I got word I was needed down at the store, there had been a boat accident out in the harbor. And three men had been drinking. They came in with a skiff and didn't slow down and ran right into the side of one of the fishing boats that was anchored there. Well, fortunately, they weren't thrown into the water, but there were three men with varying degrees of injuries. I didn't even know what had happened when I left the house, I just took my medical bag and I didn't begin to have the things I needed. But here that -- it was in the store, Saturday night after the Saturday night Orthodox Church service. People were dressed up. I know I was on my -- down on my knees beside one of the patients and saw this big, long, black robe, and looked up and there was a priest standing there. He said oh, hi. But nobody -- nobody was doing anything. There was just one young man that was ready to run errands for me. I needed safety pins, he went and found some on the store shelf.
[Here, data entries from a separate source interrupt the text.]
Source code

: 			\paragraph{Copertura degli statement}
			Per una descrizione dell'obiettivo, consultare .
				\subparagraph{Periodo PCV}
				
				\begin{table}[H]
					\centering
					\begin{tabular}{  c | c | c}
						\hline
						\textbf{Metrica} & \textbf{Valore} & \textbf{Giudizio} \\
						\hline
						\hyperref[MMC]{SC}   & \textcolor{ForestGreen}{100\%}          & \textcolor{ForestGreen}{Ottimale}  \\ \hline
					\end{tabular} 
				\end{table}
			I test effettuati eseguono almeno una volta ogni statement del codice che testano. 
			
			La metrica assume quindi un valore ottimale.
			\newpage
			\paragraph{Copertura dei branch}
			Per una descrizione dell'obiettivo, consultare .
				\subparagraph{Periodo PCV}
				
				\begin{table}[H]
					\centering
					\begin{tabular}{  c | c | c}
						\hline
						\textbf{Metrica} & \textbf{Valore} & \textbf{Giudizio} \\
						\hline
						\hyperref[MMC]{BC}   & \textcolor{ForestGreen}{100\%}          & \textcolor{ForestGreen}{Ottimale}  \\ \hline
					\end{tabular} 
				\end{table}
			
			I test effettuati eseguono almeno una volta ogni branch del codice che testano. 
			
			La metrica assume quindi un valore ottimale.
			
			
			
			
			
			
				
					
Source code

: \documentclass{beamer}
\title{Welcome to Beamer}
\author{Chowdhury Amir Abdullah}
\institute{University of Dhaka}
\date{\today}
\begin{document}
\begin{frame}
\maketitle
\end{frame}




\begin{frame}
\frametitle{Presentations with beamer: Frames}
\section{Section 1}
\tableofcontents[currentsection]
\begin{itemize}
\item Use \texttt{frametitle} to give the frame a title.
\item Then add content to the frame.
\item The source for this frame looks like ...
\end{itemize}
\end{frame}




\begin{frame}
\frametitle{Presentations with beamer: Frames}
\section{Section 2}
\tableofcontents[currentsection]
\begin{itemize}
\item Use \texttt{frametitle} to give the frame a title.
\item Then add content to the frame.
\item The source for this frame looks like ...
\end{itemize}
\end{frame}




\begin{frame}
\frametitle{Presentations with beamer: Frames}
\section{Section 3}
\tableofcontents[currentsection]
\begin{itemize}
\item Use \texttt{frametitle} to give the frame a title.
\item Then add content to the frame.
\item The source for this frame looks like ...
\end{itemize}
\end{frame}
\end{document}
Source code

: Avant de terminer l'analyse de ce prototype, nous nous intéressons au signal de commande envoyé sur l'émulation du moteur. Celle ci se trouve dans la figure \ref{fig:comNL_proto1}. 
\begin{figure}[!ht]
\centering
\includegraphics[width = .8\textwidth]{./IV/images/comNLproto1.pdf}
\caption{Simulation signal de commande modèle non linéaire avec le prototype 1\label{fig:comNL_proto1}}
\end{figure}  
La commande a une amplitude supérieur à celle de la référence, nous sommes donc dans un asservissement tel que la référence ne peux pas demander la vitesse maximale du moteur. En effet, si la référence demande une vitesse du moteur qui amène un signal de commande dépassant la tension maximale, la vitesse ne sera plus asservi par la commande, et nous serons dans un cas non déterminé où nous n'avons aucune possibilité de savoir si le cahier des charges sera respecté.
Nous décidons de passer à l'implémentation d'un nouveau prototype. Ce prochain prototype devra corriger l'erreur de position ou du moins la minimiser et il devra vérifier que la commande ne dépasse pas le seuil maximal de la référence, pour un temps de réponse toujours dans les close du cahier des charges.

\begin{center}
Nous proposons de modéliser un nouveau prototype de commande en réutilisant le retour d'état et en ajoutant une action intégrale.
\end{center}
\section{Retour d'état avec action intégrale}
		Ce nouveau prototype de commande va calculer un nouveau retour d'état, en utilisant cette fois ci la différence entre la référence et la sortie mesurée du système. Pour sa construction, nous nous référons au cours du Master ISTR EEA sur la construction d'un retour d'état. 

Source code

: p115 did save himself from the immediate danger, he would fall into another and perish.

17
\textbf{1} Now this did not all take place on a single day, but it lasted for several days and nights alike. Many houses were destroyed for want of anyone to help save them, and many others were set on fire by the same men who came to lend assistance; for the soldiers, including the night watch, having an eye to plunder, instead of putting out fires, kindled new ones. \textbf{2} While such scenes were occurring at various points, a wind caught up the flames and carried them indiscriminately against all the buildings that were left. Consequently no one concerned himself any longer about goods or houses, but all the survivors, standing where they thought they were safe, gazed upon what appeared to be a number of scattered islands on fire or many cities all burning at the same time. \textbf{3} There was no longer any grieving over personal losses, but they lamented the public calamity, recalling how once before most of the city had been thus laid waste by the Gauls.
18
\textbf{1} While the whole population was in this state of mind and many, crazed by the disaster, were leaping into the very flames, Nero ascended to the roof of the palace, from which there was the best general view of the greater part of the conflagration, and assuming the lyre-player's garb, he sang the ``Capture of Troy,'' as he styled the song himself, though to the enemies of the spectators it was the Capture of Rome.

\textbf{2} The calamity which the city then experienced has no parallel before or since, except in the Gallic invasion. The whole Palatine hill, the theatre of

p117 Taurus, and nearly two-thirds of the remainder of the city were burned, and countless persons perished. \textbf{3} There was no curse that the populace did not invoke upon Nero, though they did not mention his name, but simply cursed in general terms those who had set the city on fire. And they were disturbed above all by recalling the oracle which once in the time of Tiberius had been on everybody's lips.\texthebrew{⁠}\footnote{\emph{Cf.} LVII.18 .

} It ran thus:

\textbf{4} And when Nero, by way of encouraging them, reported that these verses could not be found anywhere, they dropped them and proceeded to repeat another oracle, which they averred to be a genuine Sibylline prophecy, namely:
I sent him up here twice after things. And I knew I needed some old sheets for bandaging and like that. He brought back some, but it turned out some of them had been -- one of them had been turned in for an angel costume or something. I used it anyway.
KAREN: Yeah.
JOYCE: But I had varying degrees what they call triage where you've got to decide which is most serious and that order. One of them was determined he was -- that he wasn't hurt and he wasn't going to be taken care of. And he had had both a chest and a head injury, and I knew that it was dangerous, so I had to call and ask for permission to give him something to calm him down, so we could get him onto a stretcher. We had to devise three stretchers for these three patients. And took care of everything. We called the Coast Guard. The Coast Guard has been our first line of defense, you might say, for years here. One of my patients who died finally from his serious heart condition used to call them the White Angel of the North. That was his designation for them. We had quite a system, because I was having to use the CB to call back to Norman, my husband here, for the things I needed. And send somebody, this person, back after them. But the CB at the store was upstairs in the apartment, so I -- they -- we thought they had the shortwave radio to contact the Coast Guard. Well, their radio was out. So what Norman had to do from here was to call Port Lions. Port Lions has telephones at that time. And have them telephone the Coast Guard to send the plane over here. That's actually what happened.
KAREN: Wow.
JOYCE: But anyway, we had three of them ready. The Coast Guard plane only had two stretchers, they usually had to take one of ours because they -- and just two or three days after that, we had what I would call is our first health aide conference on Kodiak Island. And the health aides came in from the different villages. That was a big thing for us because we needed to have some exchange between us. We were so isolated in those days. Port Lions had a telephone, but that was the only village in the islands that did. We were all dependent on radio. And with the weather and everything, so we had some pretty serious things to deal with, all of us. And it was just good to get together. Anyway, we went out to the Coast Guard base to show us around and to show us what happened when we sent somebody in. And the Coast Guard personnel began to talk about how very well I had their -- three accident victims and had them so very well prepared for evacuation. Boy, that made me feel good. I had taken first aid and -- and EMT type of courses. Everything I could get. So it did help with that. But I wonder what they thought if the Coast Guard or the patient would have discovered tinsel and stuff.
KAREN: From the angel costume?
JOYCE: Yes. Never got it back, so I guess it was okay.